◆ Work task: An exact copy of all records is expected, minus the images.

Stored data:
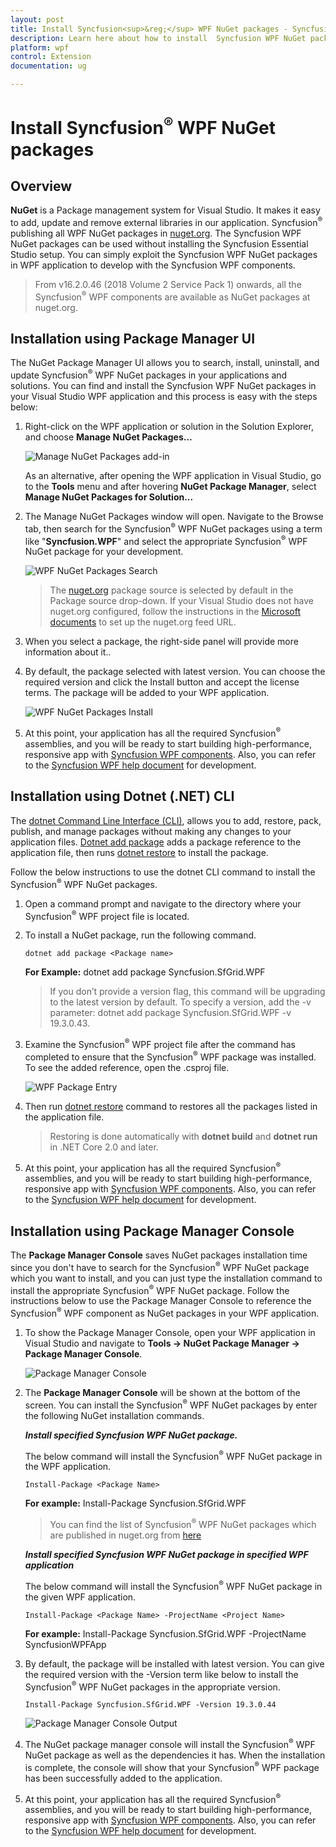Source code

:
 ```yaml
---
layout: post
title: Install Syncfusion<sup>&reg;</sup> WPF NuGet packages - Syncfusion<sup>&reg;</sup>
description: Learn here about how to install  Syncfusion WPF NuGet packages from Package manager and NuGet manager.
platform: wpf
control: Extension
documentation: ug

---
```


# Install Syncfusion<sup>&reg;</sup> WPF NuGet packages

## Overview

**NuGet** is a Package management system for Visual Studio. It makes it easy to add, update and remove external libraries in our application. Syncfusion<sup>&reg;</sup> publishing all WPF NuGet packages in  [nuget.org](https://www.nuget.org/packages?q=Tags%3A%22Wpf%22+syncfusion). The Syncfusion WPF NuGet packages can be used without installing the Syncfusion Essential Studio setup. You can simply exploit the Syncfusion WPF NuGet packages in WPF application to develop with the Syncfusion WPF components.

> From v16.2.0.46 (2018 Volume 2 Service Pack 1) onwards, all the Syncfusion<sup>&reg;</sup> WPF components are available as NuGet packages at nuget.org.

## Installation using Package Manager UI

The NuGet Package Manager UI allows you to search, install, uninstall, and update Syncfusion<sup>&reg;</sup> WPF NuGet packages in your applications and solutions. You can find and install the Syncfusion WPF NuGet packages in your Visual Studio WPF application and this process is easy with the steps below:

1. Right-click on the WPF application or solution in the Solution Explorer, and choose **Manage NuGet Packages...**

    ![Manage NuGet Packages add-in](Platform_images/manage-nuget.png)

    As an alternative, after opening the WPF application in Visual Studio, go to the **Tools** menu and after hovering **NuGet Package Manager**, select **Manage NuGet Packages for Solution...**

2. The Manage NuGet Packages window will open. Navigate to the Browse tab, then search for the Syncfusion<sup>&reg;</sup> WPF NuGet packages using a term like "**Syncfusion.WPF**" and select the appropriate Syncfusion<sup>&reg;</sup> WPF NuGet package for your development.

    ![WPF NuGet Packages Search](Platform_images/NuGetsearch.png)

    > The [nuget.org](https://api.nuget.org/v3/index.json) package source is selected by default in the Package source drop-down. If your Visual Studio does not have nuget.org configured, follow the instructions in the [Microsoft documents](https://docs.microsoft.com/en-us/nuget/tools/package-manager-ui#package-sources) to set up the nuget.org feed URL.
 
3. When you select a package, the right-side panel will provide more information about it..

4. By default, the package selected with latest version. You can choose the required version and click the Install button and accept the license terms. The package will be added to your WPF application.

    ![WPF NuGet Packages Install](Platform_images/InstallNuGet.png)

5. At this point, your application has all the required Syncfusion<sup>&reg;</sup> assemblies, and you will be ready to start building high-performance, responsive app with  [Syncfusion WPF components](https://www.syncfusion.com/wpf-controls). Also, you can refer to the [Syncfusion WPF help document](https://help.syncfusion.com/wpf/welcome-to-syncfusion-essential-wpf) for development.

## Installation using Dotnet (.NET) CLI

The [dotnet Command Line Interface (CLI)](https://docs.microsoft.com/en-us/nuget/consume-packages/install-use-packages-dotnet-cli), allows you to add, restore, pack, publish, and manage packages without making any changes to your application files. [Dotnet add package](https://docs.microsoft.com/en-us/dotnet/core/tools/dotnet-add-package?tabs=netcore2x) adds a package reference to the application file, then runs [dotnet restore](https://docs.microsoft.com/en-us/dotnet/core/tools/dotnet-restore?tabs=netcore2x) to install the package.

Follow the below instructions to use the dotnet CLI command to install the Syncfusion<sup>&reg;</sup> WPF NuGet packages.

1. Open a command prompt and navigate to the directory where your Syncfusion<sup>&reg;</sup> WPF project file is located.
2. To install a NuGet package, run the following command.

    ```dotnet add package <Package name>```

    **For Example:**
    dotnet add package Syncfusion.SfGrid.WPF

    > If you don’t provide a version flag, this command will be upgrading to the latest version by default. To specify a version, add the -v parameter: dotnet add package Syncfusion.SfGrid.WPF -v 19.3.0.43.

3. Examine the Syncfusion<sup>&reg;</sup> WPF project file after the command has completed to ensure that the Syncfusion<sup>&reg;</sup> WPF package was installed. To see the added reference, open the .csproj file.

    ![WPF Package Entry ](Platform_images/packageentry.png)

4. Then run  [dotnet restore](https://docs.microsoft.com/en-us/dotnet/core/tools/dotnet-restore?tabs=netcore2x) command to restores all the packages listed in the application file.

    > Restoring is done automatically with **dotnet build** and **dotnet run** in .NET Core 2.0 and later.

5. At this point, your application has all the required Syncfusion<sup>&reg;</sup> assemblies, and you will be ready to start building high-performance, responsive app with  [Syncfusion WPF components](https://www.syncfusion.com/wpf-controls). Also, you can refer to the [Syncfusion WPF help document](https://help.syncfusion.com/wpf/welcome-to-syncfusion-essential-wpf) for development.

## Installation using Package Manager Console

The **Package Manager Console** saves NuGet packages installation time since you don't have to search for the Syncfusion<sup>&reg;</sup> WPF NuGet package which you want to install, and you can just type the installation command to install the appropriate Syncfusion<sup>&reg;</sup> WPF NuGet package. Follow the instructions below to use the Package Manager Console to reference the Syncfusion<sup>&reg;</sup> WPF component as NuGet packages in your WPF application.

1. To show the Package Manager Console, open your WPF application in Visual Studio and navigate to **Tools -> NuGet Package Manager -> Package Manager Console**.

    ![Package Manager Console ](Platform_images/console.png)

2. The **Package Manager Console** will be shown at the bottom of the screen. You can install the Syncfusion<sup>&reg;</sup> WPF NuGet packages by enter the following NuGet installation commands.

    ***Install specified Syncfusion WPF NuGet package.***

    The below command will install the Syncfusion<sup>&reg;</sup> WPF NuGet package in the WPF application.

    ```Install-Package <Package Name>```

    **For example:** Install-Package Syncfusion.SfGrid.WPF

    > You can find the list of Syncfusion<sup>&reg;</sup> WPF NuGet packages which are published in nuget.org from [here](https://www.nuget.org/packages?q=Tags%3A%22wpf%22+syncfusion)

    ***Install specified Syncfusion WPF NuGet package in specified WPF application***

    The below command will install the Syncfusion<sup>&reg;</sup> WPF NuGet package in the given WPF application.

    ```Install-Package <Package Name> -ProjectName <Project Name>```

    **For example:** Install-Package Syncfusion.SfGrid.WPF -ProjectName SyncfusionWPFApp

3. By default, the package will be installed with latest version. You can give the required version with the -Version term like below to install the Syncfusion<sup>&reg;</sup> WPF NuGet packages in the appropriate version.

    ```Install-Package Syncfusion.SfGrid.WPF -Version 19.3.0.44```

    ![Package Manager Console Output ](Platform_images/ConsoleInstallationOutput.PNG)

4. The NuGet package manager console will install the Syncfusion<sup>&reg;</sup> WPF NuGet package as well as the dependencies it has. When the installation is complete, the console will show that your Syncfusion<sup>&reg;</sup> WPF package has been successfully added to the application.

5. At this point, your application has all the required Syncfusion<sup>&reg;</sup> assemblies, and you will be ready to start building high-performance, responsive app with  [Syncfusion WPF components](https://www.syncfusion.com/wpf-controls). Also, you can refer to the [Syncfusion WPF help document](https://help.syncfusion.com/wpf/welcome-to-syncfusion-essential-wpf) for development.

◆ Result of this exercise:
Source code

:
 ```yaml
---
layout: post
title: Install Syncfusion<sup>&reg;</sup> WPF NuGet packages - Syncfusion<sup>&reg;</sup>
description: Learn here about how to install  Syncfusion WPF NuGet packages from Package manager and NuGet manager.
platform: wpf
control: Extension
documentation: ug

---
```


# Install Syncfusion<sup>&reg;</sup> WPF NuGet packages

## Overview

**NuGet** is a Package management system for Visual Studio. It makes it easy to add, update and remove external libraries in our application. Syncfusion<sup>&reg;</sup> publishing all WPF NuGet packages in  [nuget.org](https://www.nuget.org/packages?q=Tags%3A%22Wpf%22+syncfusion). The Syncfusion WPF NuGet packages can be used without installing the Syncfusion Essential Studio setup. You can simply exploit the Syncfusion WPF NuGet packages in WPF application to develop with the Syncfusion WPF components.

> From v16.2.0.46 (2018 Volume 2 Service Pack 1) onwards, all the Syncfusion<sup>&reg;</sup> WPF components are available as NuGet packages at nuget.org.

## Installation using Package Manager UI

The NuGet Package Manager UI allows you to search, install, uninstall, and update Syncfusion<sup>&reg;</sup> WPF NuGet packages in your applications and solutions. You can find and install the Syncfusion WPF NuGet packages in your Visual Studio WPF application and this process is easy with the steps below:

1. Right-click on the WPF application or solution in the Solution Explorer, and choose **Manage NuGet Packages...**

    ![Manage NuGet Packages add-in](Platform_images/manage-nuget.png)

    As an alternative, after opening the WPF application in Visual Studio, go to the **Tools** menu and after hovering **NuGet Package Manager**, select **Manage NuGet Packages for Solution...**

2. The Manage NuGet Packages window will open. Navigate to the Browse tab, then search for the Syncfusion<sup>&reg;</sup> WPF NuGet packages using a term like "**Syncfusion.WPF**" and select the appropriate Syncfusion<sup>&reg;</sup> WPF NuGet package for your development.

    ![WPF NuGet Packages Search](Platform_images/NuGetsearch.png)

    > The [nuget.org](https://api.nuget.org/v3/index.json) package source is selected by default in the Package source drop-down. If your Visual Studio does not have nuget.org configured, follow the instructions in the [Microsoft documents](https://docs.microsoft.com/en-us/nuget/tools/package-manager-ui#package-sources) to set up the nuget.org feed URL.
 
3. When you select a package, the right-side panel will provide more information about it..

4. By default, the package selected with latest version. You can choose the required version and click the Install button and accept the license terms. The package will be added to your WPF application.

    ![WPF NuGet Packages Install](Platform_images/InstallNuGet.png)

5. At this point, your application has all the required Syncfusion<sup>&reg;</sup> assemblies, and you will be ready to start building high-performance, responsive app with  [Syncfusion WPF components](https://www.syncfusion.com/wpf-controls). Also, you can refer to the [Syncfusion WPF help document](https://help.syncfusion.com/wpf/welcome-to-syncfusion-essential-wpf) for development.

## Installation using Dotnet (.NET) CLI

The [dotnet Command Line Interface (CLI)](https://docs.microsoft.com/en-us/nuget/consume-packages/install-use-packages-dotnet-cli), allows you to add, restore, pack, publish, and manage packages without making any changes to your application files. [Dotnet add package](https://docs.microsoft.com/en-us/dotnet/core/tools/dotnet-add-package?tabs=netcore2x) adds a package reference to the application file, then runs [dotnet restore](https://docs.microsoft.com/en-us/dotnet/core/tools/dotnet-restore?tabs=netcore2x) to install the package.

Follow the below instructions to use the dotnet CLI command to install the Syncfusion<sup>&reg;</sup> WPF NuGet packages.

1. Open a command prompt and navigate to the directory where your Syncfusion<sup>&reg;</sup> WPF project file is located.
2. To install a NuGet package, run the following command.

    ```dotnet add package <Package name>```

    **For Example:**
    dotnet add package Syncfusion.SfGrid.WPF

    > If you don’t provide a version flag, this command will be upgrading to the latest version by default. To specify a version, add the -v parameter: dotnet add package Syncfusion.SfGrid.WPF -v 19.3.0.43.

3. Examine the Syncfusion<sup>&reg;</sup> WPF project file after the command has completed to ensure that the Syncfusion<sup>&reg;</sup> WPF package was installed. To see the added reference, open the .csproj file.

    ![WPF Package Entry ](Platform_images/packageentry.png)

4. Then run  [dotnet restore](https://docs.microsoft.com/en-us/dotnet/core/tools/dotnet-restore?tabs=netcore2x) command to restores all the packages listed in the application file.

    > Restoring is done automatically with **dotnet build** and **dotnet run** in .NET Core 2.0 and later.

5. At this point, your application has all the required Syncfusion<sup>&reg;</sup> assemblies, and you will be ready to start building high-performance, responsive app with  [Syncfusion WPF components](https://www.syncfusion.com/wpf-controls). Also, you can refer to the [Syncfusion WPF help document](https://help.syncfusion.com/wpf/welcome-to-syncfusion-essential-wpf) for development.

## Installation using Package Manager Console

The **Package Manager Console** saves NuGet packages installation time since you don't have to search for the Syncfusion<sup>&reg;</sup> WPF NuGet package which you want to install, and you can just type the installation command to install the appropriate Syncfusion<sup>&reg;</sup> WPF NuGet package. Follow the instructions below to use the Package Manager Console to reference the Syncfusion<sup>&reg;</sup> WPF component as NuGet packages in your WPF application.

1. To show the Package Manager Console, open your WPF application in Visual Studio and navigate to **Tools -> NuGet Package Manager -> Package Manager Console**.

    ![Package Manager Console ](Platform_images/console.png)

2. The **Package Manager Console** will be shown at the bottom of the screen. You can install the Syncfusion<sup>&reg;</sup> WPF NuGet packages by enter the following NuGet installation commands.

    ***Install specified Syncfusion WPF NuGet package.***

    The below command will install the Syncfusion<sup>&reg;</sup> WPF NuGet package in the WPF application.

    ```Install-Package <Package Name>```

    **For example:** Install-Package Syncfusion.SfGrid.WPF

    > You can find the list of Syncfusion<sup>&reg;</sup> WPF NuGet packages which are published in nuget.org from [here](https://www.nuget.org/packages?q=Tags%3A%22wpf%22+syncfusion)

    ***Install specified Syncfusion WPF NuGet package in specified WPF application***

    The below command will install the Syncfusion<sup>&reg;</sup> WPF NuGet package in the given WPF application.

    ```Install-Package <Package Name> -ProjectName <Project Name>```

    **For example:** Install-Package Syncfusion.SfGrid.WPF -ProjectName SyncfusionWPFApp

3. By default, the package will be installed with latest version. You can give the required version with the -Version term like below to install the Syncfusion<sup>&reg;</sup> WPF NuGet packages in the appropriate version.

    ```Install-Package Syncfusion.SfGrid.WPF -Version 19.3.0.44```

    ![Package Manager Console Output ](Platform_images/ConsoleInstallationOutput.PNG)

4. The NuGet package manager console will install the Syncfusion<sup>&reg;</sup> WPF NuGet package as well as the dependencies it has. When the installation is complete, the console will show that your Syncfusion<sup>&reg;</sup> WPF package has been successfully added to the application.

5. At this point, your application has all the required Syncfusion<sup>&reg;</sup> assemblies, and you will be ready to start building high-performance, responsive app with  [Syncfusion WPF components](https://www.syncfusion.com/wpf-controls). Also, you can refer to the [Syncfusion WPF help document](https://help.syncfusion.com/wpf/welcome-to-syncfusion-essential-wpf) for development.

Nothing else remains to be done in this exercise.